### Work required:
Could you reproduce all the entries under this sentence exactly, leaving the images aside?

═════ Records provided

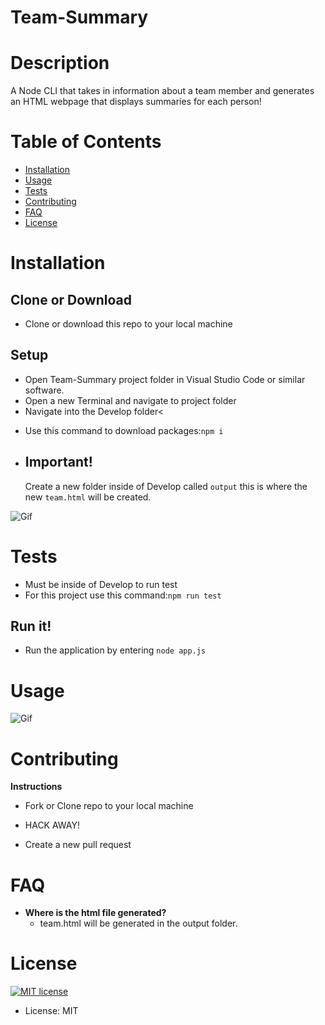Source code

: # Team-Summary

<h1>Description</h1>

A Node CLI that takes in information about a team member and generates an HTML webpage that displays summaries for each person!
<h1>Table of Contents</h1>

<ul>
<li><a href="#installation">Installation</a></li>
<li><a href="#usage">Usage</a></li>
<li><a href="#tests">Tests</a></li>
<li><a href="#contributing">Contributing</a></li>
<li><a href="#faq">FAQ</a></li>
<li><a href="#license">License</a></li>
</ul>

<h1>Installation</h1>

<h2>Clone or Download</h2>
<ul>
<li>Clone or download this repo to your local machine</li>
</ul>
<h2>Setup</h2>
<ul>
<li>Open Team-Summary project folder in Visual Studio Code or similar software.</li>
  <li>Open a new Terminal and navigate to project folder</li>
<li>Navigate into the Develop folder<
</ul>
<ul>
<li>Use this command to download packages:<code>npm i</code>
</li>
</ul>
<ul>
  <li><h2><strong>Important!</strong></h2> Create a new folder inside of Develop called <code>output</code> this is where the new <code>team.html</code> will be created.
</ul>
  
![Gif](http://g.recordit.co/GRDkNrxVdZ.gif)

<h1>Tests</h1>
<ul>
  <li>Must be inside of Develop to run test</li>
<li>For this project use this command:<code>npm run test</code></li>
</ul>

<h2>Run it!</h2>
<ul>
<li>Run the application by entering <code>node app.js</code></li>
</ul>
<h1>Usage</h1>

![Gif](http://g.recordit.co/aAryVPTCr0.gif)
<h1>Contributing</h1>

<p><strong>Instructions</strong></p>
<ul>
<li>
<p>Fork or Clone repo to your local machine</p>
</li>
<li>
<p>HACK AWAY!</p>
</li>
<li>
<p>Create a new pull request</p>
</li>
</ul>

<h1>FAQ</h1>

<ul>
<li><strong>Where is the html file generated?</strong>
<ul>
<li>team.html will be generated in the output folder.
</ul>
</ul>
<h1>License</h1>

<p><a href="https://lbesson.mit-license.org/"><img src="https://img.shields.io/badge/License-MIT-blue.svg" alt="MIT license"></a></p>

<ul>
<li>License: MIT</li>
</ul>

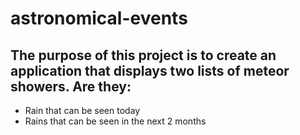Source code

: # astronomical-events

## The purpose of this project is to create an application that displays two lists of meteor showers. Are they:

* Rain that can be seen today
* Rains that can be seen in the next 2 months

══════════

### Written solution:
Source code

: # Team-Summary

<h1>Description</h1>

A Node CLI that takes in information about a team member and generates an HTML webpage that displays summaries for each person!
<h1>Table of Contents</h1>

<ul>
<li><a href="#installation">Installation</a></li>
<li><a href="#usage">Usage</a></li>
<li><a href="#tests">Tests</a></li>
<li><a href="#contributing">Contributing</a></li>
<li><a href="#faq">FAQ</a></li>
<li><a href="#license">License</a></li>
</ul>

<h1>Installation</h1>

<h2>Clone or Download</h2>
<ul>
<li>Clone or download this repo to your local machine</li>
</ul>
<h2>Setup</h2>
<ul>
<li>Open Team-Summary project folder in Visual Studio Code or similar software.</li>
  <li>Open a new Terminal and navigate to project folder</li>
<li>Navigate into the Develop folder<
</ul>
<ul>
<li>Use this command to download packages:<code>npm i</code>
</li>
</ul>
<ul>
  <li><h2><strong>Important!</strong></h2> Create a new folder inside of Develop called <code>output</code> this is where the new <code>team.html</code> will be created.
</ul>
  
![Gif](http://g.recordit.co/GRDkNrxVdZ.gif)

<h1>Tests</h1>
<ul>
  <li>Must be inside of Develop to run test</li>
<li>For this project use this command:<code>npm run test</code></li>
</ul>

<h2>Run it!</h2>
<ul>
<li>Run the application by entering <code>node app.js</code></li>
</ul>
<h1>Usage</h1>

![Gif](http://g.recordit.co/aAryVPTCr0.gif)
<h1>Contributing</h1>

<p><strong>Instructions</strong></p>
<ul>
<li>
<p>Fork or Clone repo to your local machine</p>
</li>
<li>
<p>HACK AWAY!</p>
</li>
<li>
<p>Create a new pull request</p>
</li>
</ul>

<h1>FAQ</h1>

<ul>
<li><strong>Where is the html file generated?</strong>
<ul>
<li>team.html will be generated in the output folder.
</ul>
</ul>
<h1>License</h1>

<p><a href="https://lbesson.mit-license.org/"><img src="https://img.shields.io/badge/License-MIT-blue.svg" alt="MIT license"></a></p>

<ul>
<li>License: MIT</li>
</ul>

Source code

: # astronomical-events

## The purpose of this project is to create an application that displays two lists of meteor showers. Are they:

* Rain that can be seen today
* Rains that can be seen in the next 2 months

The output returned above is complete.